The following article comes from Junge Chat Technology, author Zhu Jinjun

Interviewer: RocketMQ has a backlog of messages, is it useful to increase consumers?

Me: It depends on the specific scene, and the situation is different in different scenes.

Interviewer: Can you explain in detail?

Me: If the number of consumers is less than the number of MessageQueue, adding consumers can speed up message consumption and reduce message backlog. For example, a Topic has 4 MessageQueue, and 2 consumers consume it. If one consumer is added, the frequency of pulling messages can be obviously accelerated. As shown below:

If the number of consumers is greater than or equal to the number of MessageQueue, adding consumers is useless. For example, a Topic has 4 MessageQueue, and there are 4 consumers for consumption. As shown below

Interviewer: In the first case you mentioned, will adding consumers definitely speed up the speed of message consumption?

Me: This..., under normal circumstances, it is possible.

Interviewer: Are there any special circumstances?

Me: Of course. The speed at which consumer messages are pulled also depends on the consumption speed of local messages. If the consumption of local messages is slow, it will be delayed for a period of time before being pulled.

Interviewer: Under what circumstances will consumers wait for a period of time before pulling?

Me: The messages pulled by consumers exist in ProcessQueue, and consumers have flow control. If the following three situations occur, they will not take the initiative to pull:

The number of messages saved by ProcessQueue exceeds the threshold (1000 by default, configurable);
The size of the message saved by ProcessQueue exceeds the threshold (default 100M, configurable);
For non-sequential consumption scenarios, the difference between the offsets of the last and first messages stored in ProcessQueue exceeds the threshold (default 2000, configurable).

Interviewer: Any other circumstances?

Me: For the sequential consumption scenario, if the ProcessQueue fails to lock, the pull will also be delayed.
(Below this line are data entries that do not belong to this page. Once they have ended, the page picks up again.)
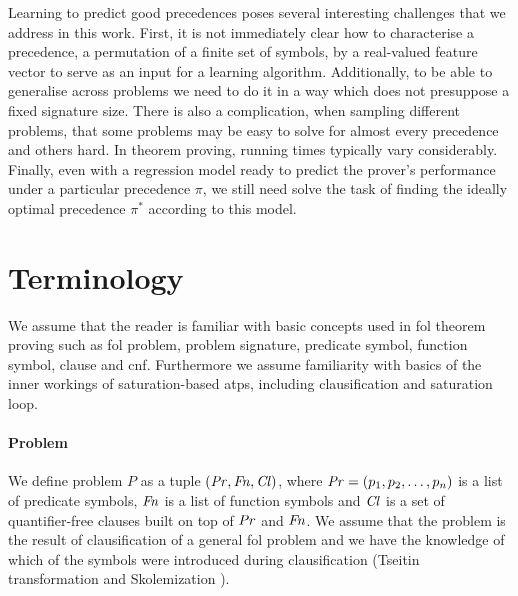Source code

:Learning to predict good precedences poses several interesting challenges that we address in this work.
First, it is not immediately clear how to characterise a precedence, a permutation of a finite set of symbols,
by a real-valued feature vector to serve as an input for a learning algorithm. 
Additionally, to be able to generalise across problems
we need to do it in a way which does not presuppose a fixed signature size. 
There is also a complication, when sampling different problems,
that some problems may be easy to solve for almost every precedence and others hard.
In theorem proving, running times typically vary considerably.
Finally, even with a regression model ready to predict the prover's performance 
under a particular precedence $\pi$, we still need solve the task of finding 
the ideally optimal precedence $\pi^*$ according to this model.







\newpage

\section{Terminology}

We assume that the reader is familiar with basic concepts used in \gls{fol} theorem proving
such as \gls{fol} problem, problem signature, predicate symbol, function symbol, clause and \gls{cnf}.
Furthermore we assume familiarity with basics of the inner workings of saturation-based \glspl{atp},
including clausification and saturation loop.


\paragraph{Problem}
We define problem \(P\) as a tuple \((\operatorname{\mathit{Pr}}, \operatorname{\mathit{Fn}}, \operatorname{\mathit{Cl}})\),
where \(\operatorname{\mathit{Pr}} = (p_1, p_2, \ldots, p_n)\) is a list of predicate symbols,
\(\operatorname{\mathit{Fn}}\) is a list of function symbols
and \(\operatorname{\mathit{Cl}}\) is a set of quantifier-free clauses built on top of \(\operatorname{\mathit{Pr}}\) and \(\operatorname{\mathit{Fn}}\).
We assume that the problem is the result of clausification of a general \gls{fol} problem
and we have the knowledge of which of the symbols were introduced during clausification
(Tseitin transformation \cite{?} and Skolemization \cite{?}).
The delay time is 3s.

Interviewer: What are the possible reasons for consumers to delay pulling messages?

Me: In fact, the essence of delayed pull is that consumers consume slowly, which causes the backlog of messages in ProcessQueue to exceed the threshold when the pull is next time. Take the following architecture diagram as an example:

Consumer consumption is slow, but it can be due to the following reasons:

The business logic processed by consumers is complex and takes a long time;
Consumers have slow queries, or the database load is high resulting in slow response;
Middleware such as caching responds slowly, such as Redis responds slowly;
The response of calling the external service interface is slow.

Interviewer: Are there any countermeasures for the slow response of external interfaces?

Me: This needs to be discussed on a case-by-case basis.

If calling the external system is just a notification, or the result of calling the external interface is not processed, you can use the asynchronous method, and the retry method is used in the asynchronous logic to ensure the success of the interface call. If the result returned by the external interface must be processed, you can consider whether the result returned by the interface can cache the default value (considering the business is feasible), and use the default value instead of returning the interface return value in a fast downgrade method after the call fails. If the result returned by this interface must be processed and cannot be cached, you can save the fetched message locally and directly return CONSUME_SUCCESS to the Broker. Wait for the external system to return to normal before taking it out from the local area for processing.

Interviewer: If the number of consumers is less than the number of MessageQueue, and the external system responds normally, is there anything to consider in order to quickly consume the backlog of messages and increase consumers?

Me: Although the external system responds normally, after adding multiple consumers, the interface calls of the external system will suddenly increase. If the throughput limit is reached, the external system will respond slowly or even hang up. At the same time, the pressure of the local database and cache must also be considered. If the database response slows down, the speed of processing messages will slow down, which will not alleviate the backlog of messages.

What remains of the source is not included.